De fait, quelques mois plus tard Mermoz était vendu à un armement grec de Chypre qui le renommait Sérénade pour en faire un navire casino au large des côtes israéliennes et Norway était mis à la chaîne à Bremerhaven.

Les deux navires ont été démolis sur les plages d’Alang, aux Indes, en 2008. Ils étaient d’ailleurs échoués tout proches l’un de l’autre. Nés un demi siècle plus tôt à Saint Nazaire, ils terminaient leurs brillantes carrières côte à côte à Alang.

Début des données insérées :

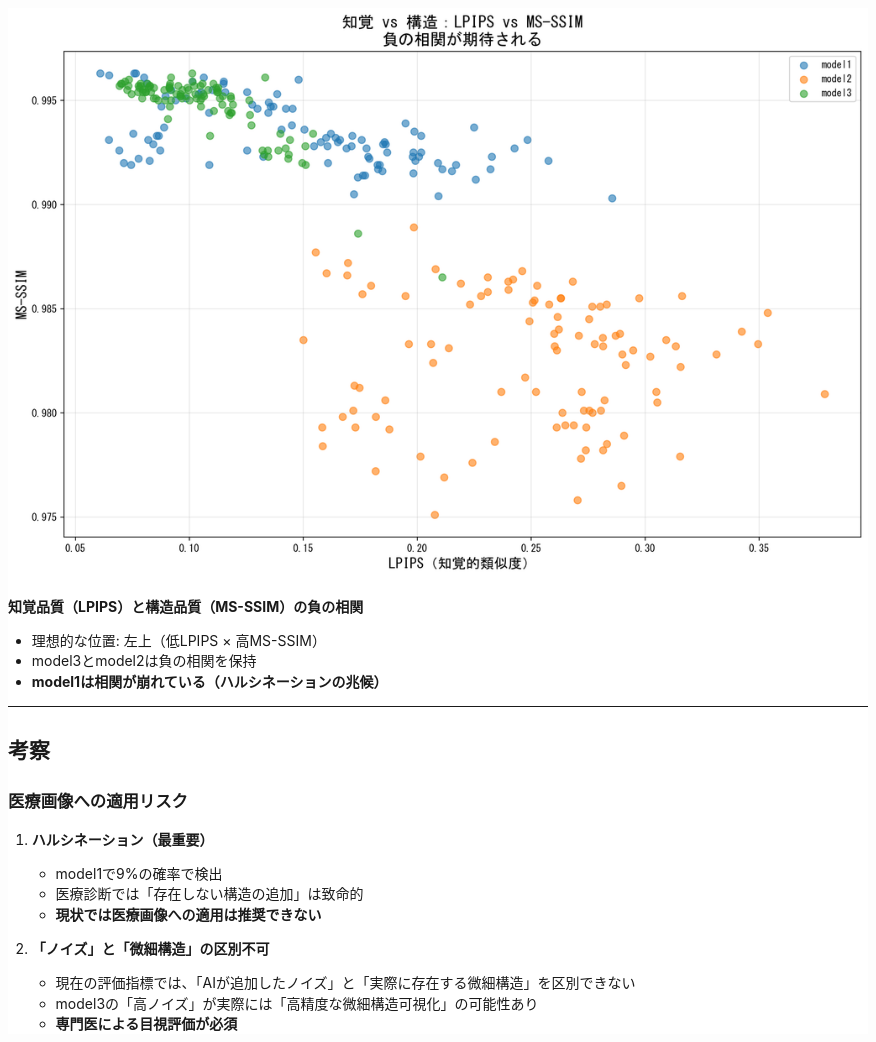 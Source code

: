 ![LPIPS vs MS-SSIM](analysis_output/tradeoff_lpips_vs_msssim.png)

**知覚品質（LPIPS）と構造品質（MS-SSIM）の負の相関**
- 理想的な位置: 左上（低LPIPS × 高MS-SSIM）
- model3とmodel2は負の相関を保持
- **model1は相関が崩れている（ハルシネーションの兆候）**

---

## 考察

### 医療画像への適用リスク

1. **ハルシネーション（最重要）**
   - model1で9%の確率で検出
   - 医療診断では「存在しない構造の追加」は致命的
   - **現状では医療画像への適用は推奨できない**

2. **「ノイズ」と「微細構造」の区別不可**
   - 現在の評価指標では、「AIが追加したノイズ」と「実際に存在する微細構造」を区別できない
   - model3の「高ノイズ」が実際には「高精度な微細構造可視化」の可能性あり
   - **専門医による目視評価が必須**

NORWAY (ex FRANCE) et SERENA (ex MERMOZ) en déconstruction sur les plages d'Alang (INDE)
Norway sur la plage d'Alang
Déconstruction de Norway sur la plage d'Alang
Déconstruction du Serena sur la plage d'Alang


L’équipage

L’une des dédicaces portées sur livre d’or de MERMOZ qui m’a le plus touché est celle du général Schmidt concernant l’équipage.
De fait, sur le plan humain, Mermoz m’aura permis de commander à un équipage d’une classe exceptionnelle composé en majorité de Français et d’Indonésiens avec, en plus petit nombre une quinzaine d’autres nationalités. Les officiers étaient en général Français, mais il m’est arrivé d’avoir des officiers Belge, Hollandais, Italien, Croate, Brésilien, Mauricien, Canadien et même Panaméen. Mais tous, Français comme leurs camarades Indonésiens, Européens ou Américains comme Asiatiques, avaient su former une véritable équipe, d’une cohésion exemplaire, d’une rare efficacité, d’une fidélité à toute épreuve ; une équipe de professionnels sur laquelle il était possible de compter à chaque instant, avec laquelle on pouvait aller au bout du monde.

Equipage du Mermoz

Conclusion

A l’aube du XXIe siècle, Mermoz, ce navire à l’atmosphère chaleureuse, aux itinéraires somptueux, aux navigations insolites, aux croisières prestigieuses, devint un rêve du passé.
Tout comme l’aviateur glorieux dont il avait si longtemps porté le nom, ce navire mythique allait désormais entrer dans la légende.